Start of DATA FOR REVIEW
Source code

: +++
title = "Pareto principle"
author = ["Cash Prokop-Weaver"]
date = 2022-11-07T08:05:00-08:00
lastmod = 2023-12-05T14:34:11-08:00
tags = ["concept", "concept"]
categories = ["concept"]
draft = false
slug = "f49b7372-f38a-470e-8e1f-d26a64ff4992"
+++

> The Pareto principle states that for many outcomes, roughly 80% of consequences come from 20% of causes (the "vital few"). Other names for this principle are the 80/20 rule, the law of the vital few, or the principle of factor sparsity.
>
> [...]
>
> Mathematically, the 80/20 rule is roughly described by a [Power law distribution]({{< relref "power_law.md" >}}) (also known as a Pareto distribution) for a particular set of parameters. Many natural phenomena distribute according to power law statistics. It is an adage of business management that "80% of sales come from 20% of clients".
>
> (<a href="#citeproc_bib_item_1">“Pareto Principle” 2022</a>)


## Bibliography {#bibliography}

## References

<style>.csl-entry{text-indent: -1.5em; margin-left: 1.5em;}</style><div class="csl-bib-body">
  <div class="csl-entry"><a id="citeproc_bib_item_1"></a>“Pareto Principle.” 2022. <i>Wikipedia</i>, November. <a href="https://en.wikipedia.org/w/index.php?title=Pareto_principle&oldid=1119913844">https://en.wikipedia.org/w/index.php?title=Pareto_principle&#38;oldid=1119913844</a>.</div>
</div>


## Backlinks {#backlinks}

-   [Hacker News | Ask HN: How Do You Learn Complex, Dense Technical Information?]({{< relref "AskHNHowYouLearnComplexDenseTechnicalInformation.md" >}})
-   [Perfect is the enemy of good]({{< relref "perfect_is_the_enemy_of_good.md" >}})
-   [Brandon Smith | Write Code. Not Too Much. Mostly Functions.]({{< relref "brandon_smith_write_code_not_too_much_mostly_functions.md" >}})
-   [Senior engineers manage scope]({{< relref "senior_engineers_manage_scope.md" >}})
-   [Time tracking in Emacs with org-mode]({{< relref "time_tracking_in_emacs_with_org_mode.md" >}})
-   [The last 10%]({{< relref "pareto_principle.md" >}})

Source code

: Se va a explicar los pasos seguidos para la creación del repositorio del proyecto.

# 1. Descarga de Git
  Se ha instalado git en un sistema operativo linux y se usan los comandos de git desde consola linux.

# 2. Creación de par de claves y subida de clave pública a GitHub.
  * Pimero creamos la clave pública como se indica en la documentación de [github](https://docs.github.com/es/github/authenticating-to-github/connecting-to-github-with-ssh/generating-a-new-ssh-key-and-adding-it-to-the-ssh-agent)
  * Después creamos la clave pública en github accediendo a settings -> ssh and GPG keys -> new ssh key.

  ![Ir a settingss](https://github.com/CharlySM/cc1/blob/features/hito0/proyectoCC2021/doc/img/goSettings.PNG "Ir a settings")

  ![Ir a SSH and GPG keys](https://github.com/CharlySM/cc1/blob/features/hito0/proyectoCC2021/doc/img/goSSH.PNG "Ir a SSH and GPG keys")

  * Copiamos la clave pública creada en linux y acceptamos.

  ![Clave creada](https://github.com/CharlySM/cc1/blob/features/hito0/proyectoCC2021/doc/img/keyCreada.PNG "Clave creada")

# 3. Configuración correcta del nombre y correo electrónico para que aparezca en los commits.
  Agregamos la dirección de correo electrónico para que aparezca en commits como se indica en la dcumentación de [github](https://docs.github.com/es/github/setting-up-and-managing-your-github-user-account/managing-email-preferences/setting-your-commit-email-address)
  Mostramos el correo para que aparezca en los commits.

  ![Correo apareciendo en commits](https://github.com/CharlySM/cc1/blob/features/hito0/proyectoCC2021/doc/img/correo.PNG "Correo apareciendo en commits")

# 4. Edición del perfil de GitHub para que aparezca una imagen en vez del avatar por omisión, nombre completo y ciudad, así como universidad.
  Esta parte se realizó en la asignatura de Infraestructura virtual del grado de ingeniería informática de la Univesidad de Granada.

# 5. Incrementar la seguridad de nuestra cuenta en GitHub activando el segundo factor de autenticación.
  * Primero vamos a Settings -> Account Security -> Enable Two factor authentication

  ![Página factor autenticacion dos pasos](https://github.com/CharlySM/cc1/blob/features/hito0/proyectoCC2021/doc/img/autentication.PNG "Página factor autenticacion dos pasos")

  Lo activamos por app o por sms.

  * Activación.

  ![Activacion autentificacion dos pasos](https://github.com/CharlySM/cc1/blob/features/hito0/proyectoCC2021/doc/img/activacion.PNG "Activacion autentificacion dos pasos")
End of DATA FOR REVIEW
Start of DATA FOR REVIEW
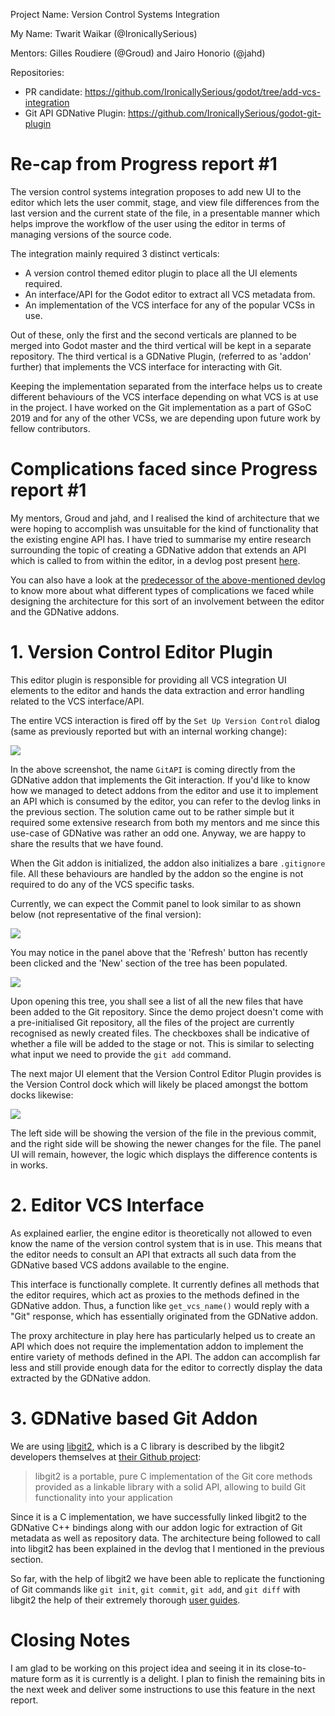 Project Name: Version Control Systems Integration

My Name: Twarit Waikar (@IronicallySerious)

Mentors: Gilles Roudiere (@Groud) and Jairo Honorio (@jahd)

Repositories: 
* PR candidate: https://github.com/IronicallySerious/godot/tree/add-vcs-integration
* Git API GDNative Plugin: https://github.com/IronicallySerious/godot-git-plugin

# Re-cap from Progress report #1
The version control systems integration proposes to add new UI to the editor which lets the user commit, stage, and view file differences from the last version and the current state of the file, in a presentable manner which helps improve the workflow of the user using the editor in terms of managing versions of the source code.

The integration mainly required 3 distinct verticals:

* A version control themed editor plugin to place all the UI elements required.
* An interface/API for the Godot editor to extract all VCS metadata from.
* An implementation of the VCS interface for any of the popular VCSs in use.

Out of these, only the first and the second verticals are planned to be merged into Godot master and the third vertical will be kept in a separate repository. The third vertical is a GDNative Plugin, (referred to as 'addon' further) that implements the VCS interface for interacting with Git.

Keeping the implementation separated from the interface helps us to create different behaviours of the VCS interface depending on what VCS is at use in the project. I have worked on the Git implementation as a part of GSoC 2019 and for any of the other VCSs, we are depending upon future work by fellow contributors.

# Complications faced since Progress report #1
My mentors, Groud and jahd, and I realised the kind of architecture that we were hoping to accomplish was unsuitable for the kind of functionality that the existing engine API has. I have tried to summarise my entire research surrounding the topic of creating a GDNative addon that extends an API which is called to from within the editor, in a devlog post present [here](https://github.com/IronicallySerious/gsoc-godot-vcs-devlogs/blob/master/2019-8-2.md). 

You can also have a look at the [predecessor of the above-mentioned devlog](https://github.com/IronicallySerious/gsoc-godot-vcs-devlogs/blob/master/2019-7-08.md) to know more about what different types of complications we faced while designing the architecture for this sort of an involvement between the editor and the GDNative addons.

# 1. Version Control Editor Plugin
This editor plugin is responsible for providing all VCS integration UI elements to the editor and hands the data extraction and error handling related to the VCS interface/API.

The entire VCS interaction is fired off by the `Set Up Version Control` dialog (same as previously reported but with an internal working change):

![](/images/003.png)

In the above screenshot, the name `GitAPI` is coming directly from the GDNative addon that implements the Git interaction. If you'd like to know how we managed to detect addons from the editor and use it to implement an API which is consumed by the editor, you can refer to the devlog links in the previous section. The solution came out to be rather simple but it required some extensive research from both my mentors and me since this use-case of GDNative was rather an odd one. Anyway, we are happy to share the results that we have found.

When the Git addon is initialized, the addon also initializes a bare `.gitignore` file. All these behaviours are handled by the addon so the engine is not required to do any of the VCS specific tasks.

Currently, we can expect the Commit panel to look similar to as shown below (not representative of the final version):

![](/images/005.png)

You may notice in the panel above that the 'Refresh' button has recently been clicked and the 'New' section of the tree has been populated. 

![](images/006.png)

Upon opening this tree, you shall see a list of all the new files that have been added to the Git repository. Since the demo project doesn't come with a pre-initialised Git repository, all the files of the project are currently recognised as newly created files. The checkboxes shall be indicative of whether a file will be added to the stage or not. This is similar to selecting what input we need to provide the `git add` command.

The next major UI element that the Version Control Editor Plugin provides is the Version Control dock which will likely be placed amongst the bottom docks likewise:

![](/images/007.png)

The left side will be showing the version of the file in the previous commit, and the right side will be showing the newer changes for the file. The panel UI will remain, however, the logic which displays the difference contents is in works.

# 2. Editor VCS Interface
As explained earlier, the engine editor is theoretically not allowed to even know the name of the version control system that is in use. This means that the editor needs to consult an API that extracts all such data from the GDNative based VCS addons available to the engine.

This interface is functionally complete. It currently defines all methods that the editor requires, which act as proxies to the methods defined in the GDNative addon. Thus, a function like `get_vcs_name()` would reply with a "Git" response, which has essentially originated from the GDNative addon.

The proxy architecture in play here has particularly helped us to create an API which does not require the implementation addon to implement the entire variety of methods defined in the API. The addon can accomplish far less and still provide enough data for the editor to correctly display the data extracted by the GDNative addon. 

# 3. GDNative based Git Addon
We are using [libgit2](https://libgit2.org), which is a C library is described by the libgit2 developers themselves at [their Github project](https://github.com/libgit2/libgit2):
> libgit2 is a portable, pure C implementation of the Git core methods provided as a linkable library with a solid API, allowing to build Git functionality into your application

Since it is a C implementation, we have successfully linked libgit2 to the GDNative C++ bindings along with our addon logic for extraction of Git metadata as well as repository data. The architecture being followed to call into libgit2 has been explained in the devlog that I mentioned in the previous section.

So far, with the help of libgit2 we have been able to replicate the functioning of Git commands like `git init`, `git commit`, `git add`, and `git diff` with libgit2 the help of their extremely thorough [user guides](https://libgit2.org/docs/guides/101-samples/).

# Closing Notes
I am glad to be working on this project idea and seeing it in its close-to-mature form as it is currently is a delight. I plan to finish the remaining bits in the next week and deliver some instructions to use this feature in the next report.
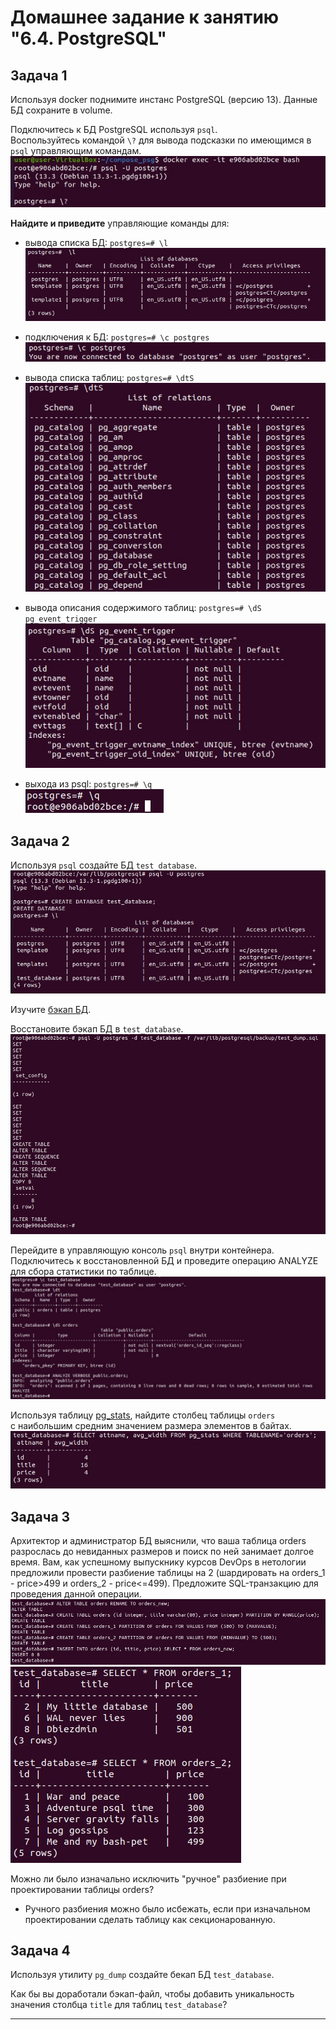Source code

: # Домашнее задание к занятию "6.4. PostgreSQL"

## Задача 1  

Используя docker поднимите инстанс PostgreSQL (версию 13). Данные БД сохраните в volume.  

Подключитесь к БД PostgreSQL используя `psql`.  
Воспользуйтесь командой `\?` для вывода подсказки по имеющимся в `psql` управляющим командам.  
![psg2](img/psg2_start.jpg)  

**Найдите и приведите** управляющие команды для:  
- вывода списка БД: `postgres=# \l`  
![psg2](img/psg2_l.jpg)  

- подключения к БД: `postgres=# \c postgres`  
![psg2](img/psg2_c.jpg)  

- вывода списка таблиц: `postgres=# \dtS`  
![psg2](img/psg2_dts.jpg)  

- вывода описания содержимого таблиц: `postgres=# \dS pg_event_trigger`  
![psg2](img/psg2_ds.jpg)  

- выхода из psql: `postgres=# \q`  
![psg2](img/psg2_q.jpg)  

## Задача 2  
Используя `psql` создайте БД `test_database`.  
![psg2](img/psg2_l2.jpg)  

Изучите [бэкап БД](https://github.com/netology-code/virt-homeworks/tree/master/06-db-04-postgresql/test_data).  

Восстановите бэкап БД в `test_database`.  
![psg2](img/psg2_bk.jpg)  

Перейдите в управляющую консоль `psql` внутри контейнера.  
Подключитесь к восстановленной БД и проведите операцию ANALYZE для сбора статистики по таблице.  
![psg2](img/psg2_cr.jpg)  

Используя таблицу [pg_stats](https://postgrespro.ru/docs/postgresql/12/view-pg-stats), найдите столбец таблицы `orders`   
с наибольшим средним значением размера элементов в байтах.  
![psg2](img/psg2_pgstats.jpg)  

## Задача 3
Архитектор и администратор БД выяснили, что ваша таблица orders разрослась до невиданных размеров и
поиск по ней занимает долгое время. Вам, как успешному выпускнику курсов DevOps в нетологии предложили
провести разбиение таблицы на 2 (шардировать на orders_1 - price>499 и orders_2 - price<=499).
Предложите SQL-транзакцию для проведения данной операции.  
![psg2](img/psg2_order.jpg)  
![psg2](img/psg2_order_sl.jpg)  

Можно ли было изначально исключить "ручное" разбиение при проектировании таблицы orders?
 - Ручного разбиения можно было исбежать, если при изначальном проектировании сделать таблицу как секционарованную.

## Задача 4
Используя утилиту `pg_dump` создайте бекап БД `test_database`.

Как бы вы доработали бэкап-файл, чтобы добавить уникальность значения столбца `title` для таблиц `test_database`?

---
End of DATA FOR REVIEW
- [WHAT THE EXERCISE ASKS]:
Using the entries shown above, reproduce verbatim the lines from the line bearing "Подключитесь к восстановленной" to the line bearing "найдите столбец таблицы", inclusive.

- [RESULT FOR THIS EXERCISE]:
Подключитесь к восстановленной БД и проведите операцию ANALYZE для сбора статистики по таблице.  
![psg2](img/psg2_cr.jpg)  

Используя таблицу [pg_stats](https://postgrespro.ru/docs/postgresql/12/view-pg-stats), найдите столбец таблицы `orders`   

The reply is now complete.